Segment Start: Data under study

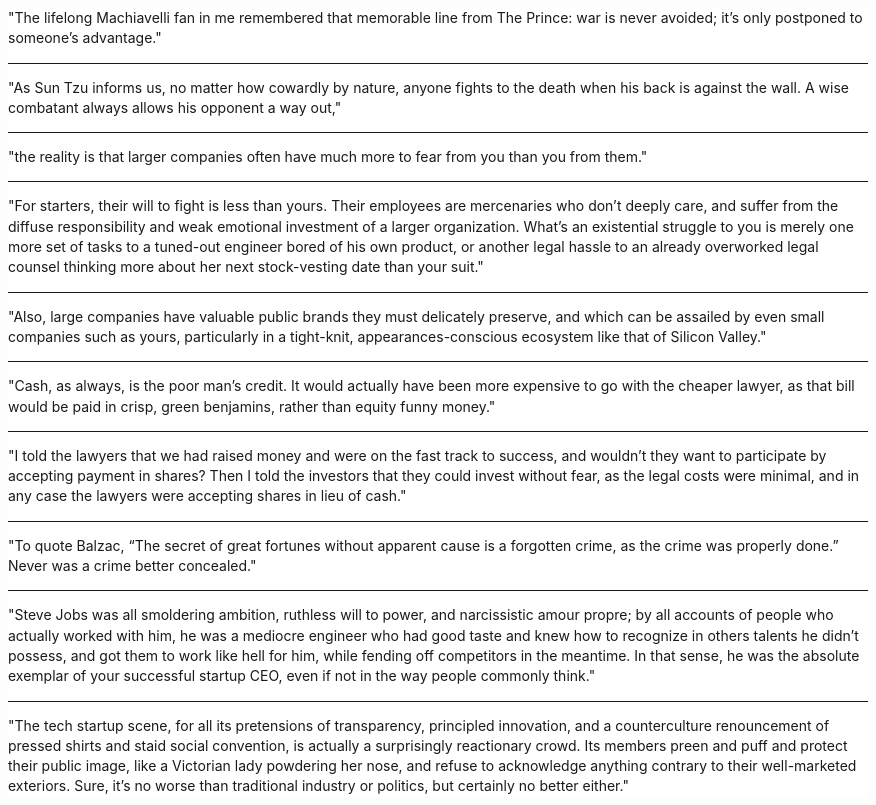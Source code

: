 "The lifelong Machiavelli fan in me remembered that memorable line from The Prince: war is never avoided; it’s only postponed to someone’s advantage."

---------

"As Sun Tzu informs us, no matter how cowardly by nature, anyone fights to the death when his back is against the wall. A wise combatant always allows his opponent a way out,"

---------

"the reality is that larger companies often have much more to fear from you than you from them."

---------

"For starters, their will to fight is less than yours. Their employees are mercenaries who don’t deeply care, and suffer from the diffuse responsibility and weak emotional investment of a larger organization. What’s an existential struggle to you is merely one more set of tasks to a tuned-out engineer bored of his own product, or another legal hassle to an already overworked legal counsel thinking more about her next stock-vesting date than your suit."

---------

"Also, large companies have valuable public brands they must delicately preserve, and which can be assailed by even small companies such as yours, particularly in a tight-knit, appearances-conscious ecosystem like that of Silicon Valley."

---------

"Cash, as always, is the poor man’s credit. It would actually have been more expensive to go with the cheaper lawyer, as that bill would be paid in crisp, green benjamins, rather than equity funny money."

---------

"I told the lawyers that we had raised money and were on the fast track to success, and wouldn’t they want to participate by accepting payment in shares? Then I told the investors that they could invest without fear, as the legal costs were minimal, and in any case the lawyers were accepting shares in lieu of cash."

---------

"To quote Balzac, “The secret of great fortunes without apparent cause is a forgotten crime, as the crime was properly done.” Never was a crime better concealed."

---------

"Steve Jobs was all smoldering ambition, ruthless will to power, and narcissistic amour propre; by all accounts of people who actually worked with him, he was a mediocre engineer who had good taste and knew how to recognize in others talents he didn’t possess, and got them to work like hell for him, while fending off competitors in the meantime. In that sense, he was the absolute exemplar of your successful startup CEO, even if not in the way people commonly think."

---------

"The tech startup scene, for all its pretensions of transparency, principled innovation, and a counterculture renouncement of pressed shirts and staid social convention, is actually a surprisingly reactionary crowd. Its members preen and puff and protect their public image, like a Victorian lady powdering her nose, and refuse to acknowledge anything contrary to their well-marketed exteriors. Sure, it’s no worse than traditional industry or politics, but certainly no better either."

Segment End: Data under study

Set down each entry above exactly as it appears. Omit the pictures.

Source code

: "The lifelong Machiavelli fan in me remembered that memorable line from The Prince: war is never avoided; it’s only postponed to someone’s advantage."

---------

"As Sun Tzu informs us, no matter how cowardly by nature, anyone fights to the death when his back is against the wall. A wise combatant always allows his opponent a way out,"

---------

"the reality is that larger companies often have much more to fear from you than you from them."

---------

"For starters, their will to fight is less than yours. Their employees are mercenaries who don’t deeply care, and suffer from the diffuse responsibility and weak emotional investment of a larger organization. What’s an existential struggle to you is merely one more set of tasks to a tuned-out engineer bored of his own product, or another legal hassle to an already overworked legal counsel thinking more about her next stock-vesting date than your suit."

---------

"Also, large companies have valuable public brands they must delicately preserve, and which can be assailed by even small companies such as yours, particularly in a tight-knit, appearances-conscious ecosystem like that of Silicon Valley."

---------

"Cash, as always, is the poor man’s credit. It would actually have been more expensive to go with the cheaper lawyer, as that bill would be paid in crisp, green benjamins, rather than equity funny money."

---------

"I told the lawyers that we had raised money and were on the fast track to success, and wouldn’t they want to participate by accepting payment in shares? Then I told the investors that they could invest without fear, as the legal costs were minimal, and in any case the lawyers were accepting shares in lieu of cash."

---------

"To quote Balzac, “The secret of great fortunes without apparent cause is a forgotten crime, as the crime was properly done.” Never was a crime better concealed."

---------

"Steve Jobs was all smoldering ambition, ruthless will to power, and narcissistic amour propre; by all accounts of people who actually worked with him, he was a mediocre engineer who had good taste and knew how to recognize in others talents he didn’t possess, and got them to work like hell for him, while fending off competitors in the meantime. In that sense, he was the absolute exemplar of your successful startup CEO, even if not in the way people commonly think."

---------

"The tech startup scene, for all its pretensions of transparency, principled innovation, and a counterculture renouncement of pressed shirts and staid social convention, is actually a surprisingly reactionary crowd. Its members preen and puff and protect their public image, like a Victorian lady powdering her nose, and refuse to acknowledge anything contrary to their well-marketed exteriors. Sure, it’s no worse than traditional industry or politics, but certainly no better either."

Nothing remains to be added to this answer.